Jane Kiringai, Commission on Revenue Allocation chairperson. file photo | nmg

An investor opening a supermarket on a premise measuring just over 3,000 square metres pays nearly double for a business permit in Migori compared to Nairobi, underlining the appetite by counties to generate own revenue.

Data released on Wednesday by the Commission on Revenue Allocation (CRA) based on the latest county revenue laws, shows that annual single business permit for 3,001 square metre hyper supermarket costs an investor in Migori Sh150,000 annually. This is 87.5 per cent more than the Sh80,000 one pays in annual fee for a permit for the same business and space in Nairobi, data in the Integrated Devolution Data Portal indicates.

The portal was launched in partnership with the Kenya Association of Manufacturers (KAM) with technical help from the European Union.

The portal piloted in Nairobi, Migori, Nyeri, Kwale and Wajir also lays bare county budgets, expenditure, plans and their delivery indicators, with the last two items yet to be updated.

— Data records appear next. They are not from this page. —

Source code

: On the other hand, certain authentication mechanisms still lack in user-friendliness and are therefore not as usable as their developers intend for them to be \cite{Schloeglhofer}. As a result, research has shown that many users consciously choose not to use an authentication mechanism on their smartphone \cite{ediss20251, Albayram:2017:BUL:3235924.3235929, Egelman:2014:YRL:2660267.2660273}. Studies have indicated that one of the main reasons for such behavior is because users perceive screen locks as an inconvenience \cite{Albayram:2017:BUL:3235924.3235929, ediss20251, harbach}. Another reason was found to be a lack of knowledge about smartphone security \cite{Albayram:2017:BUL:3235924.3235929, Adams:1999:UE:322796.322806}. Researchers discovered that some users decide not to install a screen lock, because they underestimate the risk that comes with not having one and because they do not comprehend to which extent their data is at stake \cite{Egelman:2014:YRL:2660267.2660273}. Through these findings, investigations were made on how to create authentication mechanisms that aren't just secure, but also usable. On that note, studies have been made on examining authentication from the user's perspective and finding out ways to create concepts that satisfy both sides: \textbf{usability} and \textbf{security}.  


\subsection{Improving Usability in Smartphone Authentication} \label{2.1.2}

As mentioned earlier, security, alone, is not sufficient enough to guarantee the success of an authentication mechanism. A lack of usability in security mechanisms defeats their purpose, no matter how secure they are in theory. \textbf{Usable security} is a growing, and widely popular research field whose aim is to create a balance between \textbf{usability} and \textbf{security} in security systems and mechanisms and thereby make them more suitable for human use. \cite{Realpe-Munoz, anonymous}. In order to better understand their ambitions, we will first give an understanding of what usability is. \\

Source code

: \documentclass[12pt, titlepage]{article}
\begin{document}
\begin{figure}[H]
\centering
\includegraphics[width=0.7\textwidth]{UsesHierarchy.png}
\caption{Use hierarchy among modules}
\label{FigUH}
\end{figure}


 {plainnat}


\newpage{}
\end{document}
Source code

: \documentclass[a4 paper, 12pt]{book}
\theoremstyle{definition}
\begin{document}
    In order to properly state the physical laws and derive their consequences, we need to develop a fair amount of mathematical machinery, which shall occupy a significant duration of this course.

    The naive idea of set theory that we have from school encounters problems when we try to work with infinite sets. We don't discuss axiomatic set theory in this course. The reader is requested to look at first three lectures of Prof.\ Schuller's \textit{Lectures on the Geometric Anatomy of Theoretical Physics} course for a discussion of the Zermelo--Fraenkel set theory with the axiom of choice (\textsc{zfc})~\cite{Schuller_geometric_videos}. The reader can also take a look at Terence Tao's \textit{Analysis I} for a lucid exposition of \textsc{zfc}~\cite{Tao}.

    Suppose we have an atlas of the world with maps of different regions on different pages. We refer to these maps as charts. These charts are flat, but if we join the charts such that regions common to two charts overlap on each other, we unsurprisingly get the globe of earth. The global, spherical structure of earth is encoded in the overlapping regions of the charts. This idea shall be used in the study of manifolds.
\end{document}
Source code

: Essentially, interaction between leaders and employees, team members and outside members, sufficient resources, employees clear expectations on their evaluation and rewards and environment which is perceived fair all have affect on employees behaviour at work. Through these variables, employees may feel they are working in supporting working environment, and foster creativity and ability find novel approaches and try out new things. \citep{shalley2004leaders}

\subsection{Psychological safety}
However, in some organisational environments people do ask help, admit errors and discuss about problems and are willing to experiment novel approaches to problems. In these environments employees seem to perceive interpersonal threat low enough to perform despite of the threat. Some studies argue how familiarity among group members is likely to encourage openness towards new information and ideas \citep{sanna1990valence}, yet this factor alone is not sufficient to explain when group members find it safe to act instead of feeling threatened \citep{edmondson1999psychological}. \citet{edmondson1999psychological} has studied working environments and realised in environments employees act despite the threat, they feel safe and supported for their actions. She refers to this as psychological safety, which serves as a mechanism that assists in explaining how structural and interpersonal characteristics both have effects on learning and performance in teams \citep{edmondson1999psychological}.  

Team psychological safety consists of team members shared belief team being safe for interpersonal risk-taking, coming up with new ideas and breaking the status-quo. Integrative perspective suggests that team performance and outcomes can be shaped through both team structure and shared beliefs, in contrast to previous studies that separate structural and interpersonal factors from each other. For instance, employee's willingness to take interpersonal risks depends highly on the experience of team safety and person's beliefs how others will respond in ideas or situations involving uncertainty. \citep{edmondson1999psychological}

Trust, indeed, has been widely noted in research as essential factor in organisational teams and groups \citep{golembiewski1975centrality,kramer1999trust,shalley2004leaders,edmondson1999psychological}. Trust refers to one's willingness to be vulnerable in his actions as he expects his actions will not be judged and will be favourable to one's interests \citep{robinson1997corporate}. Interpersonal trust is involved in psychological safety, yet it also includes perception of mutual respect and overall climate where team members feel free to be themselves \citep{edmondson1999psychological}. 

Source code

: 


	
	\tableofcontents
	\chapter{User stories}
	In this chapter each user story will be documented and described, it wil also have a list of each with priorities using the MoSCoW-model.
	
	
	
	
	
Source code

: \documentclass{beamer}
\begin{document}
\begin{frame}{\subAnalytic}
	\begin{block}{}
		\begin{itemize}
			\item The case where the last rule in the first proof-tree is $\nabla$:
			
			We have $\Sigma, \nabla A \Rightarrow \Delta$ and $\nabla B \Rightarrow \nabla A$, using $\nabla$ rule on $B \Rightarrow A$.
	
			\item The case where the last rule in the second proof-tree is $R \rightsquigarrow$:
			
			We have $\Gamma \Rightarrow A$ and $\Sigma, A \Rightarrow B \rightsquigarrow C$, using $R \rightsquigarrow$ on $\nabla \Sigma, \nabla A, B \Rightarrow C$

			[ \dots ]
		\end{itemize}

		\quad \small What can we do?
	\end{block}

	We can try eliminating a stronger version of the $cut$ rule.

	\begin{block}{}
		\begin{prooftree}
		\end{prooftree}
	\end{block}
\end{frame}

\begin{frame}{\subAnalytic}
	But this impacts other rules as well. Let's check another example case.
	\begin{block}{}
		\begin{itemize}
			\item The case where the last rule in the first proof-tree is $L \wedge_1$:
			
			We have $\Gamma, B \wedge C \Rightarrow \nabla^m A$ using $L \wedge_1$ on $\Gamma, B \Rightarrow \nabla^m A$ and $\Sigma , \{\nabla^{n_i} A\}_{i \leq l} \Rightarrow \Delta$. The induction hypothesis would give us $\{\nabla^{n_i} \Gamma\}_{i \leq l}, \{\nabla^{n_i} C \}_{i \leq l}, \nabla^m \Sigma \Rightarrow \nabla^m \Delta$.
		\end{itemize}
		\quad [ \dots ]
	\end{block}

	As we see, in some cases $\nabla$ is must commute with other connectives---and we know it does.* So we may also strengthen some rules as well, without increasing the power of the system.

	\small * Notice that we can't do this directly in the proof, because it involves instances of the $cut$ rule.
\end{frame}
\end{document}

Kwale charges Sh90,000 for a permit for a hypermarket measuring more than 2,500 cubic metres.

Nyeri and Wajir do not contain the annual Single Business Permit fees for supermarkets.

CRA vice chairman Humphrey Wattanga said data for the remainder 42 counties will be downloaded on the website in the next 18 months.

CRA chairperson Jane Kiringai said the portal enables investors and the public access “varied datasets from which raw data can be extracted, processed, analysed and presented in a manner that easily highlights trends, patterns and helps inform decision making”.

“The next phase will provide data on what exactly they (counties) are doing with the money,” Ms Kiringai said.

The head of operation at KAM, Dalmas Okendo, said regulatory frameworks in counties were largely inconsistent with those at national level, creating uncertainty in the investment environment and increasing the cost of doing business.